Особенно ему понравилось выступление заместителя начальника политотдела 107-й бригады майора Копенкина. Он так живо рассказывал о том, как работают политработники на горе Колдун, что Уральцеву захотелось побывать в этой бригаде и увидеть жизнь десантников на самом левом фланге Отечественной войны.
После окончания совещания Уральцев подошел к Копенкину и познакомился. Майор был худ, с преждевременными морщинами на лбу и около губ. На бледном лице усталость. Но его голубые глаза смотрели с веселым любопытством, а на обветренных губах постоянно теплилась доброжелательная и в то же время стеснительная улыбка.
— Хотите к нам? Милости просим. Ночью приходите в порт.
Когда стемнело, Уральцев пришел в порт.
Здесь он не был с памятной февральской ночи, когда рота разведчиков грузилась на сторожевой катер.
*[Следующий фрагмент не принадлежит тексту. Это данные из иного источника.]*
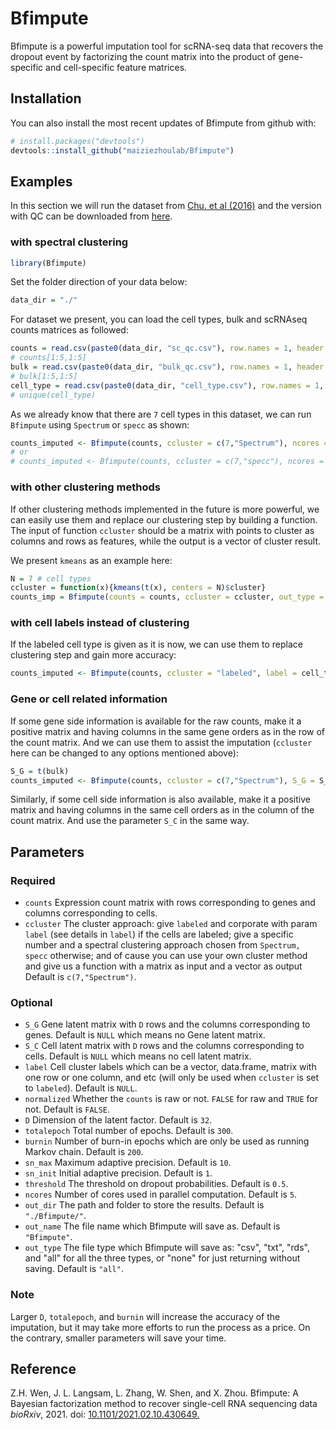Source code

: # Bfimpute
Bfimpute is a powerful imputation tool for scRNA-seq data that
recovers the dropout event by factorizing the count matrix into the product
of gene-specific and cell-specific feature matrices.

## Installation
You can also install the most recent updates of Bfimpute from github with:
```R
# install.packages("devtools")
devtools::install_github("maiziezhoulab/Bfimpute")
```

## Examples
In this section we will run the dataset from [Chu. et al (2016)](https://link.springer.com/article/10.1186/s13059-016-1033-x)
and the version with QC can be downloaded from
[here](https://drive.google.com/drive/folders/1C2rjTDy3Lvi4DE988FvGSOOCODVUyDI-?usp=sharing).

### with spectral clustering
```R
library(Bfimpute)
```
Set the folder direction of your data below:
```R
data_dir = "./"
```
For dataset we present, you can load the cell types, bulk and scRNAseq counts
matrices as followed:
```R
counts = read.csv(paste0(data_dir, "sc_qc.csv"), row.names = 1, header = T)
# counts[1:5,1:5]
bulk = read.csv(paste0(data_dir, "bulk_qc.csv"), row.names = 1, header = T)
# bulk[1:5,1:5]
cell_type = read.csv(paste0(data_dir, "cell_type.csv"), row.names = 1, header = T)
# unique(cell_type)
```
As we already know that there are `7` cell types in this dataset, we can run
`Bfimpute` using `Spectrum` or `specc` as shown:
```R
counts_imputed <- Bfimpute(counts, ccluster = c(7,"Spectrum"), ncores = 5)
# or
# counts_imputed <- Bfimpute(counts, ccluster = c(7,"specc"), ncores = 5)
```

### with other clustering methods
If other clustering methods implemented in the future is more powerful, we can
easily use them and replace our clustering step by building a function. The
input of function `ccluster` should be a matrix with points to cluster as
columns and rows as features, while the output is a vector of cluster result.

We present `kmeans` as an example here:
```R
N = 7 # cell types
ccluster = function(x){kmeans(t(x), centers = N)$cluster}
counts_imp = Bfimpute(counts = counts, ccluster = ccluster, out_type = "none")
```

### with cell labels instead of clustering
If the labeled cell type is given as it is now, we can use them to replace
clustering step and gain more accuracy:
```R
counts_imputed <- Bfimpute(counts, ccluster = "labeled", label = cell_type, ncores = 5)
```


### Gene or cell related information
If some gene side information is available for the raw counts, make it a
positive matrix and having columns in the same gene orders as in the row of the
count matrix. And we can use them to assist the imputation (`ccluster` here can
be changed to any options mentioned above):
```R
S_G = t(bulk)
counts_imputed <- Bfimpute(counts, ccluster = c(7,"Spectrum"), S_G = S_G, ncores = 5)
```
Similarly, if some cell side information is also available, make it a positive
matrix and having columns in the same cell orders as in the column of the count
matrix. And use the parameter `S_C` in the same way.

## Parameters
### Required
- `counts` Expression count matrix with rows corresponding to genes and
columns corresponding to cells.
- `ccluster` The cluster approach: give `labeled` and corporate with
param `label` (see details in `label`) if the cells are labeled;
give a specific number and a spectral clustering approach chosen from
`Spectrum, specc` otherwise; and of cause you can use your own cluster
method and give us a function with a matrix as input and a vector as output
Default is `c(7,"Spectrum")`.

### Optional
- `S_G` Gene latent matrix with `D` rows and the columns
corresponding to genes. Default is `NULL` which means no Gene latent
matrix.
- `S_C` Cell latent matrix with `D` rows and the columns
corresponding to cells. Default is `NULL` which means no cell latent
matrix.
- `label` Cell cluster labels which can be a vector, data.frame, matrix
with one row or one column, and etc (will only be used when `ccluster`
is set to `labeled`). Default is `NULL`.
- `normalized` Whether the `counts` is raw or not. `FALSE` for
raw and `TRUE` for not. Default is `FALSE`.
- `D` Dimension of the latent factor. Default is `32`.
- `totalepoch` Total number of epochs. Default is `300`.
- `burnin` Number of burn-in epochs which are only be used as running
Markov chain. Default is `200`.
- `sn_max` Maximum adaptive precision. Default is `10`.
- `sn_init` Initial adaptive precision. Default is `1`.
- `threshold` The threshold on dropout probabilities. Default is `0.5`.
- `ncores` Number of cores used in parallel computation. Default is `5`.
- `out_dir` The path and folder to store the results. Default is
`"./Bfimpute/"`.
- `out_name` The file name which Bfimpute will save as. Default is
`"Bfimpute"`.
- `out_type` The file type which Bfimpute will save as: "csv", "txt",
"rds", and "all" for all the three types, or "none" for just returning
without saving. Default is `"all"`.

### Note
Larger `D`, `totalepoch`, and `burnin` will increase the accuracy of the
imputation, but it may take more efforts to run the process as a price.
On the contrary, smaller parameters will save your time.

## Reference
Z.H. Wen, J. L. Langsam, L. Zhang, W. Shen, and X. Zhou.
Bfimpute: A Bayesian factorization method to recover single-cell RNA
sequencing data *bioRxiv*, 2021. doi: [10.1101/2021.02.10.430649.](https://doi.org/10.1101/2021.02.10.430649)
Ему вспомнилось, что командир катера был другом Николая Глушецкого. «Если мне не изменяет память, его фамилия Новосельцев. Вернусь с Малой — постараюсь увидеться с ним», — подумал Уральцев.
Через полчаса Уральцев сидел в мотоботе.
Такого боевого корабля он еще не видел, но знал, что эти железные плоскодонные корабли, рожденные изобретательными волжскими мастерами-судостроителями во время битвы за Сталинград, черноморские моряки сначала невзлюбили и презрительно называли их корытами, лаптями и с неохотой шли служить на них. Однако за месяцы боев на Малой земле эти тихоходные суда с не очень сильным мотором и грузоподъемностью не более шести тонн доставляли на плацдарм грузы, необходимые десантникам. Отважным мотоботчикам не страшны были штормы, бомбежки, артиллерийские обстрелы, налеты вражеских торпедных катеров. Во флотской газете Уральцев читал корреспонденции о подвигах мотоботчиков, и самому хотелось познакомиться с ними поближе.